Who “ACA Health Insurance” Refers To

  • Commenters clarify this is the individual market sold on ACA marketplaces (e.g., Healthcare.gov), not employer, Medicare, or Medicaid coverage.
  • You can sometimes buy identical plans off-exchange, but only marketplace plans get ACA tax credits.

Why Premiums Are Spiking

  • Core explanation: enhanced COVID-era premium tax credits are expiring, so people lose subsidies and their out-of-pocket premiums jump.
  • Insurers also expect a sicker risk pool as healthier people drop coverage when it becomes more expensive, so they raise base premiums in anticipation.
  • Several note this reflects the collapse of the ACA “three‑legged stool” (guaranteed issue + mandate + subsidies) after the individual mandate penalty was removed and now subsidies are cut.

Confusion About the “75% Increase”

  • Some readers are confused whether underlying plan prices are rising 75%, or just the consumer’s share after subsidies shrink; one cites a KFF explainer that it’s the latter (out-of-pocket premiums).
  • Skeptics argue the NPR example ($60 → $105) is cherry-picked and “meaningless” without showing full plan cost and tax credit details; one calls it scare tactics.

Real-World Cost Experiences

  • Reported ACA premiums range from ~$300/month for a single bronze plan to $3,600/month for an unsubsidized platinum family plan, with debate over whether high-tier plans are financially rational versus high-deductible bronze.
  • Multiple people stress that employer plans routinely cost $2,000–$3,000+/month in total, but employees often see only their small contribution.
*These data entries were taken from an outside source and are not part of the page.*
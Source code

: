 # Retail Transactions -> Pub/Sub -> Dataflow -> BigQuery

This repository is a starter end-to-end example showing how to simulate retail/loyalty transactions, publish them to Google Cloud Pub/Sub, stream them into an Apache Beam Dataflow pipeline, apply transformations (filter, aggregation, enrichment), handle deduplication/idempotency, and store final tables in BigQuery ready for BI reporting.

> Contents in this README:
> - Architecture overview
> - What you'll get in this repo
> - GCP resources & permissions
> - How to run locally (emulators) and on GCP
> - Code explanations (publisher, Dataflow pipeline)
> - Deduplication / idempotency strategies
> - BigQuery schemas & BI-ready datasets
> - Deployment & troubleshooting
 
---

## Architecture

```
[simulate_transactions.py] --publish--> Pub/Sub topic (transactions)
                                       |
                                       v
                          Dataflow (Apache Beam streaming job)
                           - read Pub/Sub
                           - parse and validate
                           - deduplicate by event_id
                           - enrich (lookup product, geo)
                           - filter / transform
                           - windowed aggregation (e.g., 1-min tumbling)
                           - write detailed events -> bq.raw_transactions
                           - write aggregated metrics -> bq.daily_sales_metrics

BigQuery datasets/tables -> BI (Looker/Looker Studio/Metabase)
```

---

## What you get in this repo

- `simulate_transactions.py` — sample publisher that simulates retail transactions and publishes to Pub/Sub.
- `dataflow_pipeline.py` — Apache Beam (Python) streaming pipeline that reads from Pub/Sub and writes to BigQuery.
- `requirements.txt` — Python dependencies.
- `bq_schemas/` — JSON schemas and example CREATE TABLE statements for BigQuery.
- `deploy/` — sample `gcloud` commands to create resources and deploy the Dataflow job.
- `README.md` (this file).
Structural Problems Beyond the ACA

  • Strong sentiment that tying insurance to jobs is “bogus”; debate over whether transitioning off employer coverage is politically feasible.
  • Recurrent themes:
    • Hospital and practice consolidation and private equity ownership.
    • Rural hospital closures driven by low Medicaid reimbursement and looming Medicaid cuts.
    • High administrative overhead, PBM dynamics, and opaque billing.
    • Rapid expansion of upscale medical facilities amid fears of an eventual “crash.”

Politics, Messaging, and Alternatives

  • Many note widespread public confusion that “Obamacare” and the ACA are the same, and argue labeling was used as a partisan/racial wedge.
  • Blame for current cuts and price spikes is sharply partisan; some predict right-wing media will still blame “Obamacare” itself.
  • Suggested reforms include: Medicare buy‑in, state‑level universal care (starting with blue states), or mandating employers convert premium spending into wages.
  • Skepticism surrounds “Medi‑Share”/sharing ministries; one link portrays severe consumer risk since they’re not true insurance.